Identificada mulher encontrada morta carbonizada em mala em João Pessoa

Amanda Rocha
Tempo: 3 min.

A mulher encontrada morta dentro de uma mala em João Pessoa foi identificada como Chantal Etiennette Dechaume, de 73 anos, médica aposentada e de nacionalidade francesa. O crime ocorreu no bairro de Manaíra e é tratado como feminicídio pela Polícia Civil da Paraíba.

O corpo de Chantal foi encontrado carbonizado na quarta-feira, 11 de março. A investigação revelou que ela foi assassinada pelo namorado, Altamiro Rocha dos Santos, após decidir encerrar o relacionamento devido ao vício dele em drogas.

Chantal se aposentou e escolheu João Pessoa como seu lar. A polícia ainda não conseguiu determinar o ano em que ela chegou ao Brasil ou há quanto tempo residia na capital paraibana. Ela morava em um apartamento no bairro de Tambaú e tinha uma renda mensal estimada em cerca de R$ 40 mil, proveniente de sua aposentadoria no exterior.

De acordo com a polícia, Chantal usava parte de sua renda para sustentar Altamiro, que não tinha emprego fixo. O casal se conheceu na orla da cidade, onde Altamiro vendia objetos artesanais. Durante a pandemia, Chantal o abrigou, e o relacionamento começou nesse período, embora a polícia não tenha conseguido precisar a data exata.

Como Chantal era francesa e não tinha familiares na Paraíba, a polícia planeja contatar o consulado da França no Brasil para localizar parentes que possam liberar o corpo.

A cronologia dos eventos indica que Chantal saiu pela última vez de seu apartamento no sábado, 7 de março.
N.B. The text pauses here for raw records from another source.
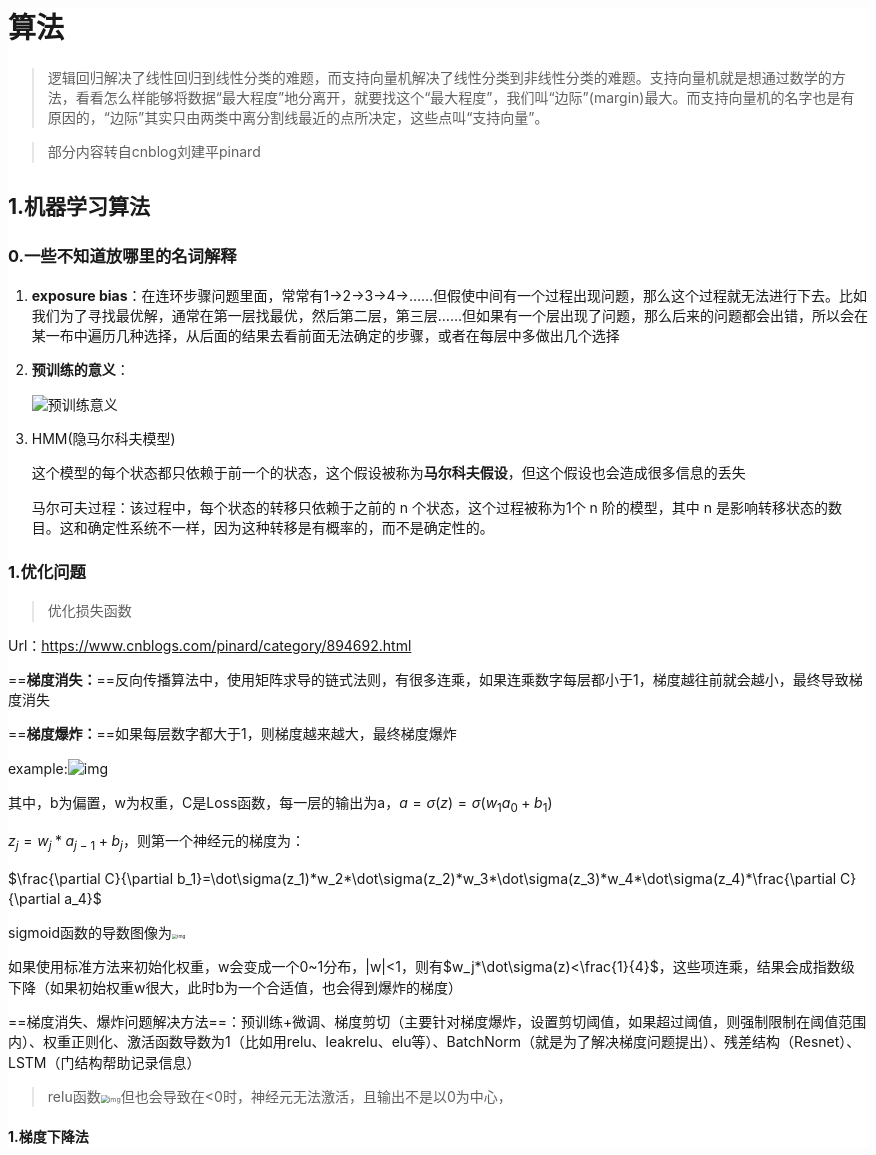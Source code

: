 # 算法

> 逻辑回归解决了线性回归到线性分类的难题，而支持向量机解决了线性分类到非线性分类的难题。支持向量机就是想通过数学的方法，看看怎么样能够将数据“最大程度”地分离开，就要找这个“最大程度”，我们叫“边际”(margin)最大。而支持向量机的名字也是有原因的，“边际”其实只由两类中离分割线最近的点所决定，这些点叫“支持向量”。

> 部分内容转自cnblog刘建平pinard

## 1.机器学习算法

### 0.一些不知道放哪里的名词解释

1. **exposure bias**：在连环步骤问题里面，常常有1->2->3->4->……但假使中间有一个过程出现问题，那么这个过程就无法进行下去。比如我们为了寻找最优解，通常在第一层找最优，然后第二层，第三层……但如果有一个层出现了问题，那么后来的问题都会出错，所以会在某一布中遍历几种选择，从后面的结果去看前面无法确定的步骤，或者在每层中多做出几个选择

2. **预训练的意义**：

   ![预训练意义](D:\programming\typora_Image\预训练意义.jpg)

3. HMM(隐马尔科夫模型)

   这个模型的每个状态都只依赖于前一个的状态，这个假设被称为**马尔科夫假设**，但这个假设也会造成很多信息的丢失

   马尔可夫过程：该过程中，每个状态的转移只依赖于之前的 n 个状态，这个过程被称为1个 n 阶的模型，其中 n 是影响转移状态的数目。这和确定性系统不一样，因为这种转移是有概率的，而不是确定性的。

### 1.优化问题

> 优化损失函数

Url：https://www.cnblogs.com/pinard/category/894692.html

==**梯度消失：**==反向传播算法中，使用矩阵求导的链式法则，有很多连乘，如果连乘数字每层都小于1，梯度越往前就会越小，最终导致梯度消失

==**梯度爆炸：**==如果每层数字都大于1，则梯度越来越大，最终梯度爆炸

example:![img](https://upload-images.jianshu.io/upload_images/4749583-b5244660c8be2a8a?imageMogr2/auto-orient/strip|imageView2/2/w/652)

其中，b为偏置，w为权重，C是Loss函数，每一层的输出为a，$a=\sigma(z)=\sigma(w_1a_0+b_1)$

$z_j=w_j*a_{j-1}+b_j$，则第一个神经元的梯度为：

$\frac{\partial C}{\partial b_1}=\dot\sigma(z_1)*w_2*\dot\sigma(z_2)*w_3*\dot\sigma(z_3)*w_4*\dot\sigma(z_4)*\frac{\partial C}{\partial a_4}$

sigmoid函数的导数图像为<img src="https://upload-images.jianshu.io/upload_images/4749583-849b4ba1402e41c5?imageMogr2/auto-orient/strip|imageView2/2/w/665" alt="img" style="zoom:33%;" />

如果使用标准方法来初始化权重，w会变成一个0~1分布，|w|<1，则有$w_j*\dot\sigma(z)<\frac{1}{4}$，这些项连乘，结果会成指数级下降（如果初始权重w很大，此时b为一个合适值，也会得到爆炸的梯度）

==梯度消失、爆炸问题解决方法==：预训练+微调、梯度剪切（主要针对梯度爆炸，设置剪切阈值，如果超过阈值，则强制限制在阈值范围内）、权重正则化、激活函数导数为1（比如用relu、leakrelu、elu等）、BatchNorm（就是为了解决梯度问题提出）、残差结构（Resnet）、LSTM（门结构帮助记录信息）

> relu函数<img src="https://bkimg.cdn.bcebos.com/pic/024f78f0f736afc3d3cc48b4bf19ebc4b645121a?x-bce-process=image/watermark,image_d2F0ZXIvYmFpa2U4MA==,g_7,xp_5,yp_5" alt="img" style="zoom:50%;" />但也会导致在<0时，神经元无法激活，且输出不是以0为中心，

#### 1.梯度下降法
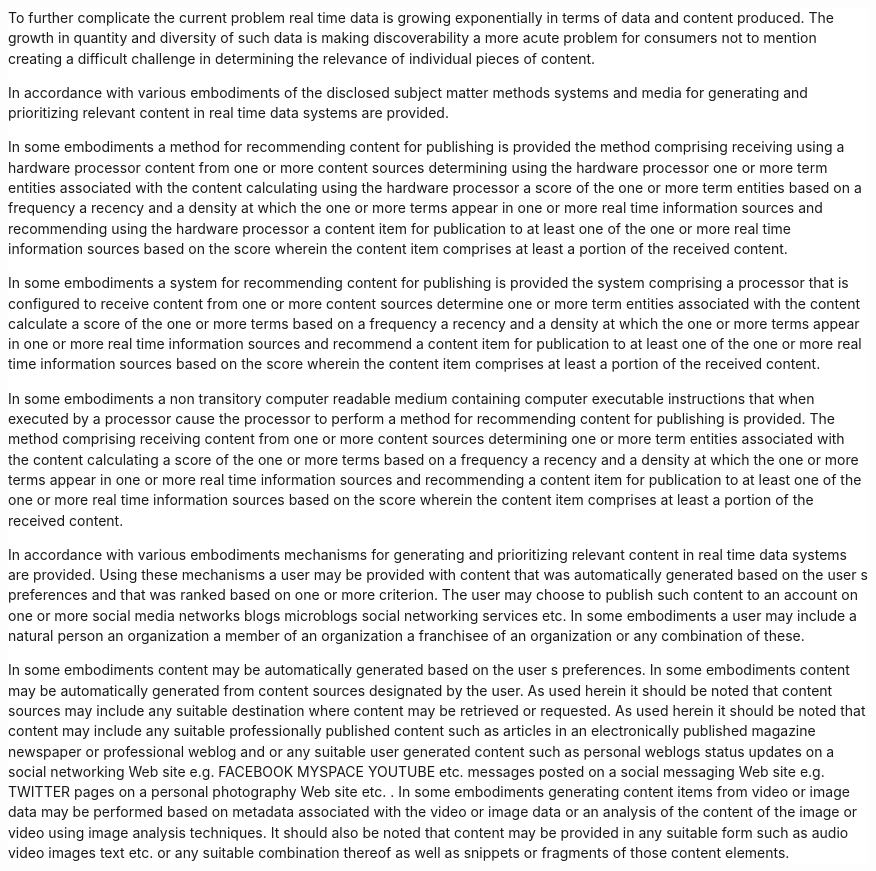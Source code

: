 To further complicate the current problem real time data is growing exponentially in terms of data and content produced. The growth in quantity and diversity of such data is making discoverability a more acute problem for consumers not to mention creating a difficult challenge in determining the relevance of individual pieces of content.

In accordance with various embodiments of the disclosed subject matter methods systems and media for generating and prioritizing relevant content in real time data systems are provided.

In some embodiments a method for recommending content for publishing is provided the method comprising receiving using a hardware processor content from one or more content sources determining using the hardware processor one or more term entities associated with the content calculating using the hardware processor a score of the one or more term entities based on a frequency a recency and a density at which the one or more terms appear in one or more real time information sources and recommending using the hardware processor a content item for publication to at least one of the one or more real time information sources based on the score wherein the content item comprises at least a portion of the received content.

In some embodiments a system for recommending content for publishing is provided the system comprising a processor that is configured to receive content from one or more content sources determine one or more term entities associated with the content calculate a score of the one or more terms based on a frequency a recency and a density at which the one or more terms appear in one or more real time information sources and recommend a content item for publication to at least one of the one or more real time information sources based on the score wherein the content item comprises at least a portion of the received content.

In some embodiments a non transitory computer readable medium containing computer executable instructions that when executed by a processor cause the processor to perform a method for recommending content for publishing is provided. The method comprising receiving content from one or more content sources determining one or more term entities associated with the content calculating a score of the one or more terms based on a frequency a recency and a density at which the one or more terms appear in one or more real time information sources and recommending a content item for publication to at least one of the one or more real time information sources based on the score wherein the content item comprises at least a portion of the received content.

In accordance with various embodiments mechanisms for generating and prioritizing relevant content in real time data systems are provided. Using these mechanisms a user may be provided with content that was automatically generated based on the user s preferences and that was ranked based on one or more criterion. The user may choose to publish such content to an account on one or more social media networks blogs microblogs social networking services etc. In some embodiments a user may include a natural person an organization a member of an organization a franchisee of an organization or any combination of these.

In some embodiments content may be automatically generated based on the user s preferences. In some embodiments content may be automatically generated from content sources designated by the user. As used herein it should be noted that content sources may include any suitable destination where content may be retrieved or requested. As used herein it should be noted that content may include any suitable professionally published content such as articles in an electronically published magazine newspaper or professional weblog and or any suitable user generated content such as personal weblogs status updates on a social networking Web site e.g. FACEBOOK MYSPACE YOUTUBE etc. messages posted on a social messaging Web site e.g. TWITTER pages on a personal photography Web site etc. . In some embodiments generating content items from video or image data may be performed based on metadata associated with the video or image data or an analysis of the content of the image or video using image analysis techniques. It should also be noted that content may be provided in any suitable form such as audio video images text etc. or any suitable combination thereof as well as snippets or fragments of those content elements.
O namorado saiu do local para comprar um galão de álcool na segunda-feira, 9 de março, e, na terça-feira, 10 de março, foi visto saindo com o corpo dela dentro de uma mala.

O laudo do Instituto de Polícia Científica confirmou que Chantal morreu devido a golpes de faca na região do tórax. A polícia afirmou que ela já estava morta quando foi colocada na mala.

Imagens de segurança capturaram o momento em que um homem ateou fogo no corpo de Chantal, mas esse homem não é o mesmo que a matou e ainda não foi identificado. O corpo de um homem foi encontrado posteriormente no bairro do João Agripino, amarrado e com uma lesão profunda no pescoço, o que leva a polícia a investigar uma possível ligação entre os casos.